(WHAT THE TASK ASKS):
The reply has to contain each record exactly as written.

------ GIVEN DATA

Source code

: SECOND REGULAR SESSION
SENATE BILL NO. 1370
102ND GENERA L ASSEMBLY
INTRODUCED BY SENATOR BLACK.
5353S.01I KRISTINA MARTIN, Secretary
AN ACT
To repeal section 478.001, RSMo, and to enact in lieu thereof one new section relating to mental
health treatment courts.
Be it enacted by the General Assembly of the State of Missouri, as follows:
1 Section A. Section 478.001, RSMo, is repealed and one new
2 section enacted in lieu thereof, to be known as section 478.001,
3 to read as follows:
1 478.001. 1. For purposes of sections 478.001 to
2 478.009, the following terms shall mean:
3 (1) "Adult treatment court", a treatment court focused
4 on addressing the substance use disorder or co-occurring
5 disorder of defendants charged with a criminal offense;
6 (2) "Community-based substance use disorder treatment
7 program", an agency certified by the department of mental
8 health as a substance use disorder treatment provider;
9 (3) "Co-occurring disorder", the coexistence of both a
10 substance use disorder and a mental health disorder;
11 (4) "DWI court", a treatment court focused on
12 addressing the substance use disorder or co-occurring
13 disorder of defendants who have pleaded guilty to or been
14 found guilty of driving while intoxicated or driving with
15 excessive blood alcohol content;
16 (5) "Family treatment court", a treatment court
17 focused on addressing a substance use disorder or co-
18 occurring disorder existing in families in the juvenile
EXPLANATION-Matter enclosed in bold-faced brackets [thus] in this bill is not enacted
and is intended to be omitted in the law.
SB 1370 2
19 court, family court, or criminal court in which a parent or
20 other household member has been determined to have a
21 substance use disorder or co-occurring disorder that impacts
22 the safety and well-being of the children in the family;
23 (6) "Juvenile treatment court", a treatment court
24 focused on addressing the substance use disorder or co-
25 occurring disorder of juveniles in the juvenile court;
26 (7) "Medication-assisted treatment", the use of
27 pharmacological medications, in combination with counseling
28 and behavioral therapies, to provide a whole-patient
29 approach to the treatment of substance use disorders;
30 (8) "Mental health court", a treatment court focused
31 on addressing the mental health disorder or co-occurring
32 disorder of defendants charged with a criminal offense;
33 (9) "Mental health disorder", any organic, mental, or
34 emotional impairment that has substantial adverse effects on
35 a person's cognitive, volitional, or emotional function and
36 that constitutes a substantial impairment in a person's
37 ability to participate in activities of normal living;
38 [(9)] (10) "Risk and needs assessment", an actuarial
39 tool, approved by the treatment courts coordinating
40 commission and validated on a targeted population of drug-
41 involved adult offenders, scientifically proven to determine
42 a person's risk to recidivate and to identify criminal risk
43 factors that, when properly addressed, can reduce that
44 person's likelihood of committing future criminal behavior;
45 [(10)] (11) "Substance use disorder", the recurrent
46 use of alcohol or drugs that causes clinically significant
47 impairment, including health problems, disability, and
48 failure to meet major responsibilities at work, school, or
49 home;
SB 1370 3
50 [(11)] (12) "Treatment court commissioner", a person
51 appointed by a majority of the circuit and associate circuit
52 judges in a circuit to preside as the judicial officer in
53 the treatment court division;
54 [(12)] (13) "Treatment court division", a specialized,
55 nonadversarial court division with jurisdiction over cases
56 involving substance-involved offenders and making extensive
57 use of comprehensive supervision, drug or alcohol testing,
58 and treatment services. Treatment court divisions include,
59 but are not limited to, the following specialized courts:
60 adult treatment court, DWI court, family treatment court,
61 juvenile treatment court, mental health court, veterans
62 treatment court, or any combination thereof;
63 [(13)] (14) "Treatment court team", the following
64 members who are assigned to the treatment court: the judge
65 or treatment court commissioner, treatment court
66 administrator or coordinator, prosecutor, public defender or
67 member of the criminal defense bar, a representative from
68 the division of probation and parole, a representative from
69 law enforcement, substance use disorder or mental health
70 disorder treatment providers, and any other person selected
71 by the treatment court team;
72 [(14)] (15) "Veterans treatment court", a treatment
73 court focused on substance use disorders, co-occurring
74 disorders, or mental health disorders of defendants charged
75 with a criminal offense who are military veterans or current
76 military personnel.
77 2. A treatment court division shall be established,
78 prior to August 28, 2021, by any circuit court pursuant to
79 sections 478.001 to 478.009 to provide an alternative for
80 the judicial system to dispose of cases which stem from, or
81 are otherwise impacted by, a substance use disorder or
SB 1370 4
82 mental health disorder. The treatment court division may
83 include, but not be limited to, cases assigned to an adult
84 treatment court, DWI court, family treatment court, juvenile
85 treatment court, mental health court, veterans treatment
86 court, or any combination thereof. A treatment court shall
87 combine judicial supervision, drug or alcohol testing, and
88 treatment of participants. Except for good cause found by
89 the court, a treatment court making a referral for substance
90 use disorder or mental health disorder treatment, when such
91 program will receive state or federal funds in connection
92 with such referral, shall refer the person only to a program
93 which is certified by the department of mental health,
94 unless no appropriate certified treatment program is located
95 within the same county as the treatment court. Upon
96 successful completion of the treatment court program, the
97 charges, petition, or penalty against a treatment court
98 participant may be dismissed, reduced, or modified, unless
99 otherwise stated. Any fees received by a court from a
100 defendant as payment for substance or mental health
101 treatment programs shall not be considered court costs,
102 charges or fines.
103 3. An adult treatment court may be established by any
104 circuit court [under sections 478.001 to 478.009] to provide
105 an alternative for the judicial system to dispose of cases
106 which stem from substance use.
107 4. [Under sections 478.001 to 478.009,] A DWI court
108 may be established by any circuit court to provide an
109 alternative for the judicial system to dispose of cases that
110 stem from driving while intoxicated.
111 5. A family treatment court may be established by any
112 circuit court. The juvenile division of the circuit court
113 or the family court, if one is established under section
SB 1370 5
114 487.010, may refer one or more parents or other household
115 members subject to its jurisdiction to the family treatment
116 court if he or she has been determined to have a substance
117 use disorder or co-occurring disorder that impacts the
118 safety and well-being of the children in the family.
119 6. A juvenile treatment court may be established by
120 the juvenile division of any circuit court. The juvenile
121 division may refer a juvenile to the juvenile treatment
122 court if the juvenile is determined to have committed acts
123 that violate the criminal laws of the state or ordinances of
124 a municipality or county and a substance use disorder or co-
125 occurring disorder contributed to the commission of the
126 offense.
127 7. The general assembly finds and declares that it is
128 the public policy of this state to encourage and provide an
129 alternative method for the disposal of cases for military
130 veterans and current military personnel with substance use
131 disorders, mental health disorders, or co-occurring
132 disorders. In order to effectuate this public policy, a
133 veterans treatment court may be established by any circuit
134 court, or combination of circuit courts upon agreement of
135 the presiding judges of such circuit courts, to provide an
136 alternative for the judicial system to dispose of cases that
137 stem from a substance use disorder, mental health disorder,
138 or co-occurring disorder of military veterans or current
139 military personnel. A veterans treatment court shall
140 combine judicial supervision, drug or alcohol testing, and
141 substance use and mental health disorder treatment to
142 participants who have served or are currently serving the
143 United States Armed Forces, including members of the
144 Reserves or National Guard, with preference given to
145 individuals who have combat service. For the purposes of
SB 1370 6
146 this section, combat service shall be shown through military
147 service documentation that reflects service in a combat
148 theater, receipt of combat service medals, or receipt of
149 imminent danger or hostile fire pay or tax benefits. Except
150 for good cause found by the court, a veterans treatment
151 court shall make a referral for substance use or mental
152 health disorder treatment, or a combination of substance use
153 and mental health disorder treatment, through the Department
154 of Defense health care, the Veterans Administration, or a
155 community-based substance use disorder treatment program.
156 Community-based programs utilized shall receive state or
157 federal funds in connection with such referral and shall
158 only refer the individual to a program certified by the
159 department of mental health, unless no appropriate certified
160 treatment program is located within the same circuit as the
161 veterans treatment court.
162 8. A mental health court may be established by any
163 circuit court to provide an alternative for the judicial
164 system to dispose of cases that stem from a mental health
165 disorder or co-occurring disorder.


------------

(REPLY TO THE EXERCISE):
Source code

: SECOND REGULAR SESSION
SENATE BILL NO. 1370
102ND GENERA L ASSEMBLY
INTRODUCED BY SENATOR BLACK.
5353S.01I KRISTINA MARTIN, Secretary
AN ACT
To repeal section 478.001, RSMo, and to enact in lieu thereof one new section relating to mental
health treatment courts.
Be it enacted by the General Assembly of the State of Missouri, as follows:
1 Section A. Section 478.001, RSMo, is repealed and one new
2 section enacted in lieu thereof, to be known as section 478.001,
3 to read as follows:
1 478.001. 1. For purposes of sections 478.001 to
2 478.009, the following terms shall mean:
3 (1) "Adult treatment court", a treatment court focused
4 on addressing the substance use disorder or co-occurring
5 disorder of defendants charged with a criminal offense;
6 (2) "Community-based substance use disorder treatment
7 program", an agency certified by the department of mental
8 health as a substance use disorder treatment provider;
9 (3) "Co-occurring disorder", the coexistence of both a
10 substance use disorder and a mental health disorder;
11 (4) "DWI court", a treatment court focused on
12 addressing the substance use disorder or co-occurring
13 disorder of defendants who have pleaded guilty to or been
14 found guilty of driving while intoxicated or driving with
15 excessive blood alcohol content;
16 (5) "Family treatment court", a treatment court
17 focused on addressing a substance use disorder or co-
18 occurring disorder existing in families in the juvenile
EXPLANATION-Matter enclosed in bold-faced brackets [thus] in this bill is not enacted
and is intended to be omitted in the law.
SB 1370 2
19 court, family court, or criminal court in which a parent or
20 other household member has been determined to have a
21 substance use disorder or co-occurring disorder that impacts
22 the safety and well-being of the children in the family;
23 (6) "Juvenile treatment court", a treatment court
24 focused on addressing the substance use disorder or co-
25 occurring disorder of juveniles in the juvenile court;
26 (7) "Medication-assisted treatment", the use of
27 pharmacological medications, in combination with counseling
28 and behavioral therapies, to provide a whole-patient
29 approach to the treatment of substance use disorders;
30 (8) "Mental health court", a treatment court focused
31 on addressing the mental health disorder or co-occurring
32 disorder of defendants charged with a criminal offense;
33 (9) "Mental health disorder", any organic, mental, or
34 emotional impairment that has substantial adverse effects on
35 a person's cognitive, volitional, or emotional function and
36 that constitutes a substantial impairment in a person's
37 ability to participate in activities of normal living;
38 [(9)] (10) "Risk and needs assessment", an actuarial
39 tool, approved by the treatment courts coordinating
40 commission and validated on a targeted population of drug-
41 involved adult offenders, scientifically proven to determine
42 a person's risk to recidivate and to identify criminal risk
43 factors that, when properly addressed, can reduce that
44 person's likelihood of committing future criminal behavior;
45 [(10)] (11) "Substance use disorder", the recurrent
46 use of alcohol or drugs that causes clinically significant
47 impairment, including health problems, disability, and
48 failure to meet major responsibilities at work, school, or
49 home;
SB 1370 3
50 [(11)] (12) "Treatment court commissioner", a person
51 appointed by a majority of the circuit and associate circuit
52 judges in a circuit to preside as the judicial officer in
53 the treatment court division;
54 [(12)] (13) "Treatment court division", a specialized,
55 nonadversarial court division with jurisdiction over cases
56 involving substance-involved offenders and making extensive
57 use of comprehensive supervision, drug or alcohol testing,
58 and treatment services. Treatment court divisions include,
59 but are not limited to, the following specialized courts:
60 adult treatment court, DWI court, family treatment court,
61 juvenile treatment court, mental health court, veterans
62 treatment court, or any combination thereof;
63 [(13)] (14) "Treatment court team", the following
64 members who are assigned to the treatment court: the judge
65 or treatment court commissioner, treatment court
66 administrator or coordinator, prosecutor, public defender or
67 member of the criminal defense bar, a representative from
68 the division of probation and parole, a representative from
69 law enforcement, substance use disorder or mental health
70 disorder treatment providers, and any other person selected
71 by the treatment court team;
72 [(14)] (15) "Veterans treatment court", a treatment
73 court focused on substance use disorders, co-occurring
74 disorders, or mental health disorders of defendants charged
75 with a criminal offense who are military veterans or current
76 military personnel.
77 2. A treatment court division shall be established,
78 prior to August 28, 2021, by any circuit court pursuant to
79 sections 478.001 to 478.009 to provide an alternative for
80 the judicial system to dispose of cases which stem from, or
81 are otherwise impacted by, a substance use disorder or
SB 1370 4
82 mental health disorder. The treatment court division may
83 include, but not be limited to, cases assigned to an adult
84 treatment court, DWI court, family treatment court, juvenile
85 treatment court, mental health court, veterans treatment
86 court, or any combination thereof. A treatment court shall
87 combine judicial supervision, drug or alcohol testing, and
88 treatment of participants. Except for good cause found by
89 the court, a treatment court making a referral for substance
90 use disorder or mental health disorder treatment, when such
91 program will receive state or federal funds in connection
92 with such referral, shall refer the person only to a program
93 which is certified by the department of mental health,
94 unless no appropriate certified treatment program is located
95 within the same county as the treatment court. Upon
96 successful completion of the treatment court program, the
97 charges, petition, or penalty against a treatment court
98 participant may be dismissed, reduced, or modified, unless
99 otherwise stated. Any fees received by a court from a
100 defendant as payment for substance or mental health
101 treatment programs shall not be considered court costs,
102 charges or fines.
103 3. An adult treatment court may be established by any
104 circuit court [under sections 478.001 to 478.009] to provide
105 an alternative for the judicial system to dispose of cases
106 which stem from substance use.
107 4. [Under sections 478.001 to 478.009,] A DWI court
108 may be established by any circuit court to provide an
109 alternative for the judicial system to dispose of cases that
110 stem from driving while intoxicated.
111 5. A family treatment court may be established by any
112 circuit court. The juvenile division of the circuit court
113 or the family court, if one is established under section
SB 1370 5
114 487.010, may refer one or more parents or other household
115 members subject to its jurisdiction to the family treatment
116 court if he or she has been determined to have a substance
117 use disorder or co-occurring disorder that impacts the
118 safety and well-being of the children in the family.
119 6. A juvenile treatment court may be established by
120 the juvenile division of any circuit court. The juvenile
121 division may refer a juvenile to the juvenile treatment
122 court if the juvenile is determined to have committed acts
123 that violate the criminal laws of the state or ordinances of
124 a municipality or county and a substance use disorder or co-
125 occurring disorder contributed to the commission of the
126 offense.
127 7. The general assembly finds and declares that it is
128 the public policy of this state to encourage and provide an
129 alternative method for the disposal of cases for military
130 veterans and current military personnel with substance use
131 disorders, mental health disorders, or co-occurring
132 disorders. In order to effectuate this public policy, a
133 veterans treatment court may be established by any circuit
134 court, or combination of circuit courts upon agreement of
135 the presiding judges of such circuit courts, to provide an
136 alternative for the judicial system to dispose of cases that
137 stem from a substance use disorder, mental health disorder,
138 or co-occurring disorder of military veterans or current
139 military personnel. A veterans treatment court shall
140 combine judicial supervision, drug or alcohol testing, and
141 substance use and mental health disorder treatment to
142 participants who have served or are currently serving the
143 United States Armed Forces, including members of the
144 Reserves or National Guard, with preference given to
145 individuals who have combat service. For the purposes of
SB 1370 6
146 this section, combat service shall be shown through military
147 service documentation that reflects service in a combat
148 theater, receipt of combat service medals, or receipt of
149 imminent danger or hostile fire pay or tax benefits. Except
150 for good cause found by the court, a veterans treatment
151 court shall make a referral for substance use or mental
152 health disorder treatment, or a combination of substance use
153 and mental health disorder treatment, through the Department
154 of Defense health care, the Veterans Administration, or a
155 community-based substance use disorder treatment program.
156 Community-based programs utilized shall receive state or
157 federal funds in connection with such referral and shall
158 only refer the individual to a program certified by the
159 department of mental health, unless no appropriate certified
160 treatment program is located within the same circuit as the
161 veterans treatment court.
162 8. A mental health court may be established by any
163 circuit court to provide an alternative for the judicial
164 system to dispose of cases that stem from a mental health
165 disorder or co-occurring disorder.


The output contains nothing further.